Development of a colorimetric biosensor based on G-quadruplex aptamer and gold nanoparticles for rapid and sensitive detection of HPV18

Abstract

Human papillomavirus (HPV), the most prevalent sexually transmitted infection and a leading cause of cervical cancer, often lacks rapid and cost-effective diagnostic methods. This study introduces a novel colorimetric biosensor for specific and sensitive HPV18 detection. This biosensor was developed using an in silico-designed G-quadruplex aptamer, chosen for its inherent stability and specific binding capabilities, in conjunction with gold nanoparticles (AuNPs). Our in silico design identified APT43 as the top candidate aptamer, demonstrating high binding affinity and specificity for the HPV18 L1 protein via molecular docking. AuNPs were then experimentally synthesized and functionalized with APT43. Successful conjugation was confirmed by DLS characterization, evidenced by a hydrodynamic size increase from ∼29 nm to ∼36 nm and a zeta potential shift from −36 mV to −29.8 mV. The developed biosensor exhibited high specificity for HPV18, showing no cross-reactivity with types 16, 11, or 6. It also achieved a remarkably low detection limit of 85 viral copies/mL, significantly lower than the typical ∼1000 copies/mL reported for many commercial PCR kits.
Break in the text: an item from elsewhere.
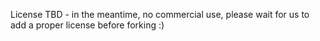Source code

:License TBD - in the meantime, no commercial use, please wait for us to add a proper license before forking :)
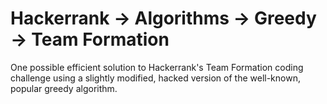 # Hackerrank -> Algorithms -> Greedy -> Team Formation 

One possible efficient solution to Hackerrank's Team Formation coding challenge using a slightly modified, hacked version of the well-known, popular greedy algorithm.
This rapid, visual, aptamer-induced AuNP aggregation system offers a sensitive, specific, and cost-effective diagnostic tool for HPV18, particularly beneficial in resource-limited settings. This work reports the first computationally designed aptamer capable of type-specific discrimination of HPV18 from other high- and low-risk HPV types in real clinical samples, marking a significant advancement in rapid HPV diagnostics. © 2026 Elsevier B.V.